DSJ: Being Miss South Carolina and second runner up to Miss America was a huge honor, as well as responsibility. I traveled in 350 appearances that year. It was a platform by which the Lord used to begin to open doors of ministry for me. I was invited to share my story on the 700 Club for the first time that year, and then invited to sing and share my story on the South Carolina Billy Graham Crusade, which continues to air today on their classics telecasts.
SM: When your husband walked out on your marriage of 9 years, how did you cope? How again did you experience the grace of God?
DSJ: When my husband left my children and me, I was beyond devastated. Our children were only one and four, and those were some deep days of despair. However, I went to Christian counseling, stayed in the word of God, read as many books as I could, and by the grace of God, he enabled me to press into him and press on.
SM: What's your message to young women on pushing on in spite of life's challenges?

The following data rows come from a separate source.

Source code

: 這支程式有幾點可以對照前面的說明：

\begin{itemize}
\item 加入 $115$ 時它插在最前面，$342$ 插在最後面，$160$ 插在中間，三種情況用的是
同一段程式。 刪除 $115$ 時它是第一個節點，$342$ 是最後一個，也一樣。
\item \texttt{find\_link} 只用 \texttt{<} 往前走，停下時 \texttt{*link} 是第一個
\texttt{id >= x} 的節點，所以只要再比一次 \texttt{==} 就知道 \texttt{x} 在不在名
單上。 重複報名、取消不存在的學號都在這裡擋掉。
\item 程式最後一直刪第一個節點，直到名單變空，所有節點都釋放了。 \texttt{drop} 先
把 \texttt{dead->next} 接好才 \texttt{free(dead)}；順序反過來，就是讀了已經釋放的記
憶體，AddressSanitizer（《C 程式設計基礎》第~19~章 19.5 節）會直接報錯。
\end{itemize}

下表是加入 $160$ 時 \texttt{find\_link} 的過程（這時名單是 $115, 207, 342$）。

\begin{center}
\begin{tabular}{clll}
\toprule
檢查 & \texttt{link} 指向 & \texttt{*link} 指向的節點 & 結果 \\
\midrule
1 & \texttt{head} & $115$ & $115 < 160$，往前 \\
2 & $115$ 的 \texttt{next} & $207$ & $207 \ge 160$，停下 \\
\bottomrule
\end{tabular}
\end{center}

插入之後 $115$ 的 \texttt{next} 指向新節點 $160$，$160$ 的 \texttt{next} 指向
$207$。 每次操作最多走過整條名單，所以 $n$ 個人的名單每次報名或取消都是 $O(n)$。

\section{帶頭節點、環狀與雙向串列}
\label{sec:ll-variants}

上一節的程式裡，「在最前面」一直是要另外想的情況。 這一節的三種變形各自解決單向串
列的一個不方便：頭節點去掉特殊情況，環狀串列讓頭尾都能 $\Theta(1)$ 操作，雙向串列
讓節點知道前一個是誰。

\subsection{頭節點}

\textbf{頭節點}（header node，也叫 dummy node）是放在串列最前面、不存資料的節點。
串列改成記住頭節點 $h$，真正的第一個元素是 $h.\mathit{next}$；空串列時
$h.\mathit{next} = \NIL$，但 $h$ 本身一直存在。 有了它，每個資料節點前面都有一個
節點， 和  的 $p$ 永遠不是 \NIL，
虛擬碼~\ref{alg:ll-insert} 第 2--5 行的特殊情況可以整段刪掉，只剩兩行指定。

DSJ: At 53 years of age, having walked with Christ since the age of nine, if there is anything that I have learned, it is that we will all have circumstances in life that we would never choose. However, we still and always have a choice with how we respond- to fall apart, stand firm on the word of God, have fear or faith. We get to choose.
It is my prayer that I will continue to choose well, to choose faith, and that is what I would encourage other young women to do as well. I would encourage them not to let their circumstances define them, but to be used by God to develop them into the strong women he has called them to be, to live lives that count for his glory. It is the very things that I thought would undo me literally, that he has used for good purposes and other lives. When we give him the broken pieces of our lives, only he can do just that.
SM: When you hear the name Jesus what comes to mind?
DSJ: Jesus, my Savior, my shepherd, my redeemer, my friend, faithful. The name above all names.